WORK TO BE COMPLETED: Nothing outside the range below should be printed. Output exactly the lines from the line with "- Logger Channel: -1003183652455" to the line with "- +sZ_HvIX7pMFkOGY1", both included.

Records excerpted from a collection
+-------+

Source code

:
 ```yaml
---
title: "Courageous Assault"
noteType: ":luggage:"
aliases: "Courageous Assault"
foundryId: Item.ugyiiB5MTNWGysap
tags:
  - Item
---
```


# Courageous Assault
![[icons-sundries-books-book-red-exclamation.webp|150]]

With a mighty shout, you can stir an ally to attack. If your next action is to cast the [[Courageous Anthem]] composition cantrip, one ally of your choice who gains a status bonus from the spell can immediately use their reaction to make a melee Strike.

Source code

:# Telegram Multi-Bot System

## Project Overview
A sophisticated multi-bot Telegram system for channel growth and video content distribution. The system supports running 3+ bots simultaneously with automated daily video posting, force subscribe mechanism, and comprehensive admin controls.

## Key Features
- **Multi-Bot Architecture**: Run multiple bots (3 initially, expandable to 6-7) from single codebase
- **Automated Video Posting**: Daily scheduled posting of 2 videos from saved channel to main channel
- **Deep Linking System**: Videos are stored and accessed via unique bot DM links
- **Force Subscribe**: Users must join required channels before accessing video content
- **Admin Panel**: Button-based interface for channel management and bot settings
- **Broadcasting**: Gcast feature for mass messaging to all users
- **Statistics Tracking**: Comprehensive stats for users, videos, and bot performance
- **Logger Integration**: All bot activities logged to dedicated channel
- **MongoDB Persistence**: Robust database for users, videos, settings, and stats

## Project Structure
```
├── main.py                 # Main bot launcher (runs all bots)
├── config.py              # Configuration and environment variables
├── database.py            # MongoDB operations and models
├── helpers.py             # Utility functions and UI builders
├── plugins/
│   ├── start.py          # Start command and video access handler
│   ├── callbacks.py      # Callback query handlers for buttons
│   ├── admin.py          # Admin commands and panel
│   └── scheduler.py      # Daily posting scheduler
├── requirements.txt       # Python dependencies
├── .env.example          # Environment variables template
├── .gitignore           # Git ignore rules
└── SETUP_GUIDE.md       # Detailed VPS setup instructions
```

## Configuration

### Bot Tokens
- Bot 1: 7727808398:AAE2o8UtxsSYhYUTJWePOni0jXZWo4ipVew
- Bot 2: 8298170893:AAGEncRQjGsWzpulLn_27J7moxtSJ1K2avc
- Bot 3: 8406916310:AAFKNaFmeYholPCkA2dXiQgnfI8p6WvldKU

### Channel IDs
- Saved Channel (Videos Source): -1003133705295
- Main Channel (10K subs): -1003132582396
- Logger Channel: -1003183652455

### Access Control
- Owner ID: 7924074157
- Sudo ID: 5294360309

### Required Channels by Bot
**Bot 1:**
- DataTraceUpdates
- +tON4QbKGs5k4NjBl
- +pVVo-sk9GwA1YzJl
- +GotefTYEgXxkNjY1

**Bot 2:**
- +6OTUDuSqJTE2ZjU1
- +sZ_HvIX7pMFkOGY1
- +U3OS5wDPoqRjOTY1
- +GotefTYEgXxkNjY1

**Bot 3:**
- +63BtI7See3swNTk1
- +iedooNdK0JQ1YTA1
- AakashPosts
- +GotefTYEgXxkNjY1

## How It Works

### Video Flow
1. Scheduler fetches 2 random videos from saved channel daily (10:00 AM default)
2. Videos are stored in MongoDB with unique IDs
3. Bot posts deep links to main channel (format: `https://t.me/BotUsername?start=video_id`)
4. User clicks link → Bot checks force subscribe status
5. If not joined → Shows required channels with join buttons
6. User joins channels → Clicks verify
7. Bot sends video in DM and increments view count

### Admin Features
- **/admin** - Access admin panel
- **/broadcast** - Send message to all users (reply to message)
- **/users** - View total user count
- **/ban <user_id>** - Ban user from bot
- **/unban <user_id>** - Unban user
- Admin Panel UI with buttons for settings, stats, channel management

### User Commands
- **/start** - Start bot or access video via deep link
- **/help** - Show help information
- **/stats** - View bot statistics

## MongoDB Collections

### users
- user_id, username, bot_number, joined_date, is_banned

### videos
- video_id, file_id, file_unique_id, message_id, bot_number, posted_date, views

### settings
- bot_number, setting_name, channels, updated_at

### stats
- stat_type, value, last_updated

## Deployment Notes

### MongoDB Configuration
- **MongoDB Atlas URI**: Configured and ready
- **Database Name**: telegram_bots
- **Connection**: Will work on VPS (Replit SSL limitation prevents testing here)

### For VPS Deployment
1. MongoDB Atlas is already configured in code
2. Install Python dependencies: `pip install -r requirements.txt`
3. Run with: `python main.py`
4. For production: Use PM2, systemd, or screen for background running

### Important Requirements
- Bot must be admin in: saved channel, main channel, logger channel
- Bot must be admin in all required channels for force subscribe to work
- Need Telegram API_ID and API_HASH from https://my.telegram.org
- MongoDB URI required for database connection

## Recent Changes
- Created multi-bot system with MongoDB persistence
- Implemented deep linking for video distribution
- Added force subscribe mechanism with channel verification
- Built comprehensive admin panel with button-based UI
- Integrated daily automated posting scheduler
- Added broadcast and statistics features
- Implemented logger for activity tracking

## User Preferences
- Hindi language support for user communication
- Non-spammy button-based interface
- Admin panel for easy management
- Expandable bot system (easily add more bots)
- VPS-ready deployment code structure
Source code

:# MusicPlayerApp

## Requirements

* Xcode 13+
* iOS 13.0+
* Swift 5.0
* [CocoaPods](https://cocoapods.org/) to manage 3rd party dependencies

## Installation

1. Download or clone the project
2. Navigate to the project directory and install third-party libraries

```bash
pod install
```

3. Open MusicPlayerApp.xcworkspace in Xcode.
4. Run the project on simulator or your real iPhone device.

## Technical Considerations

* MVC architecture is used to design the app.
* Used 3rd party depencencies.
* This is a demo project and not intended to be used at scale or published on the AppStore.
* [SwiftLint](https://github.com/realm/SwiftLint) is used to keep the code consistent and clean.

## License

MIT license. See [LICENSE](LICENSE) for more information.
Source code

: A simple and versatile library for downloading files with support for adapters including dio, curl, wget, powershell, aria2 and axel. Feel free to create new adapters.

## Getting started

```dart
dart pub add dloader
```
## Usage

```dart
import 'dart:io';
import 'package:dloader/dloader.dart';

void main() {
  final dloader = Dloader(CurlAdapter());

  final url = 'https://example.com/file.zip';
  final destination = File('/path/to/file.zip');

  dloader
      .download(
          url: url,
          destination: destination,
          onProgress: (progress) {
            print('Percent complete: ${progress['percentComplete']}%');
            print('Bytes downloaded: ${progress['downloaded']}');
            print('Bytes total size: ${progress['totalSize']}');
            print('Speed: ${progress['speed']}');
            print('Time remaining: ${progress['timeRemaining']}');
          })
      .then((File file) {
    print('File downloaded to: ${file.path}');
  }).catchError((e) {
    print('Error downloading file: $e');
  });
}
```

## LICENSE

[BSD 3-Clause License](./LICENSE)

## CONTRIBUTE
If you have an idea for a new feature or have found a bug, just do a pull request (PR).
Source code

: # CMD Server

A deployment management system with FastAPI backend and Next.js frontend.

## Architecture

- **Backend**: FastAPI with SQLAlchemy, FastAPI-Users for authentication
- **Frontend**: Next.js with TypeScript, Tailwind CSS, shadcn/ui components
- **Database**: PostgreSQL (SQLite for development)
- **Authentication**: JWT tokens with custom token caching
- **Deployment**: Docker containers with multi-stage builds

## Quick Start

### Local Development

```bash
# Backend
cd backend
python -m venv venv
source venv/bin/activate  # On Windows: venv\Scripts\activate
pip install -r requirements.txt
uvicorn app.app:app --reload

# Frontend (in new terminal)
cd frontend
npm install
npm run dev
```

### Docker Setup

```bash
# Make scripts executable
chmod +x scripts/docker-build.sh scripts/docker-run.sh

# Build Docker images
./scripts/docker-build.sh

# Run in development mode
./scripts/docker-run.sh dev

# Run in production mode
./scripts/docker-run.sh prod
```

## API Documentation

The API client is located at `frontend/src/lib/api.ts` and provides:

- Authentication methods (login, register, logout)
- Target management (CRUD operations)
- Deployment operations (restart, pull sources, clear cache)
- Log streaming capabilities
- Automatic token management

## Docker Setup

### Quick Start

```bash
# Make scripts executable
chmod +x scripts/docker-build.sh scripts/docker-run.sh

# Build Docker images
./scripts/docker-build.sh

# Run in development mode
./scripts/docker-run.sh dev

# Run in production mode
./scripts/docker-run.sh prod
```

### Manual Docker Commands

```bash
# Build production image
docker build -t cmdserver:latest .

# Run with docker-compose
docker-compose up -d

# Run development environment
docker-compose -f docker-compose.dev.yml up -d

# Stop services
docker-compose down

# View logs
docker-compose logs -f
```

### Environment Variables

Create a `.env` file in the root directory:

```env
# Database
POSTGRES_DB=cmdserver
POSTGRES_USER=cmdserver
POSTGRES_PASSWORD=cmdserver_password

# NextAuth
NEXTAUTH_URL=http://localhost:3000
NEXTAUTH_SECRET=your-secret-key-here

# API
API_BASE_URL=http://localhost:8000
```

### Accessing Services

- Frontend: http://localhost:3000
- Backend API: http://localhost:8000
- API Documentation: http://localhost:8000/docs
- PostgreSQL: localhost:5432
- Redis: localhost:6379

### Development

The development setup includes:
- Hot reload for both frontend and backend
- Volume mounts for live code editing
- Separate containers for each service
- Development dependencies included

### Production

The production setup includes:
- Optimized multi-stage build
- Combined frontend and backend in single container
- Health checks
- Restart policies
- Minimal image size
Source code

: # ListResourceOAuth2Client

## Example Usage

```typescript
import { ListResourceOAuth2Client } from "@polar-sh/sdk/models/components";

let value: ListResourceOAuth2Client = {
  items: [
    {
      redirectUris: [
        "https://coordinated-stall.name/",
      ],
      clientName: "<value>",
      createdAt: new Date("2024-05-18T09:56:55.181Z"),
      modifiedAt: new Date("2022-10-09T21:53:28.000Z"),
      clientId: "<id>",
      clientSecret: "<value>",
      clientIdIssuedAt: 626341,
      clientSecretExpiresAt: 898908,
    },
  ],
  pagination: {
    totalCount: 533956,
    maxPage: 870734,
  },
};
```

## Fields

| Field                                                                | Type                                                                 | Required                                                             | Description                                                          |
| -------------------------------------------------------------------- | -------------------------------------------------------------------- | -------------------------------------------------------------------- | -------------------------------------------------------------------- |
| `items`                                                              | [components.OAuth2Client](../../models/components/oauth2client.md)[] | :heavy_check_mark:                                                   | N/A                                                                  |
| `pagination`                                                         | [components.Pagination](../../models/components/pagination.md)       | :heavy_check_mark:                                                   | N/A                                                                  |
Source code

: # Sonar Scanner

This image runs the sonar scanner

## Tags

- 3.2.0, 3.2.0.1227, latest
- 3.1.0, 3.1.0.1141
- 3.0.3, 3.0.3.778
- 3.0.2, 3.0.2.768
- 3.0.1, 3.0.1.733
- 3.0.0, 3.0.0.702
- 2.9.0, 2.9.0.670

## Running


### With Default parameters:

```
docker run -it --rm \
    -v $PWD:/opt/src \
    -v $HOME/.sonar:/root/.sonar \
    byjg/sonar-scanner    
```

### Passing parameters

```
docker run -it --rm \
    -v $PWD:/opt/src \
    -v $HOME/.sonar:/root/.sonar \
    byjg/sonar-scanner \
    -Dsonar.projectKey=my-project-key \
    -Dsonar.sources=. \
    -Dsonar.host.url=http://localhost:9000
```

+-------+

WRITTEN ANSWER:
- Logger Channel: -1003183652455

### Access Control
- Owner ID: 7924074157
- Sudo ID: 5294360309

### Required Channels by Bot
**Bot 1:**
- DataTraceUpdates
- +tON4QbKGs5k4NjBl
- +pVVo-sk9GwA1YzJl
- +GotefTYEgXxkNjY1

**Bot 2:**
- +6OTUDuSqJTE2ZjU1
- +sZ_HvIX7pMFkOGY1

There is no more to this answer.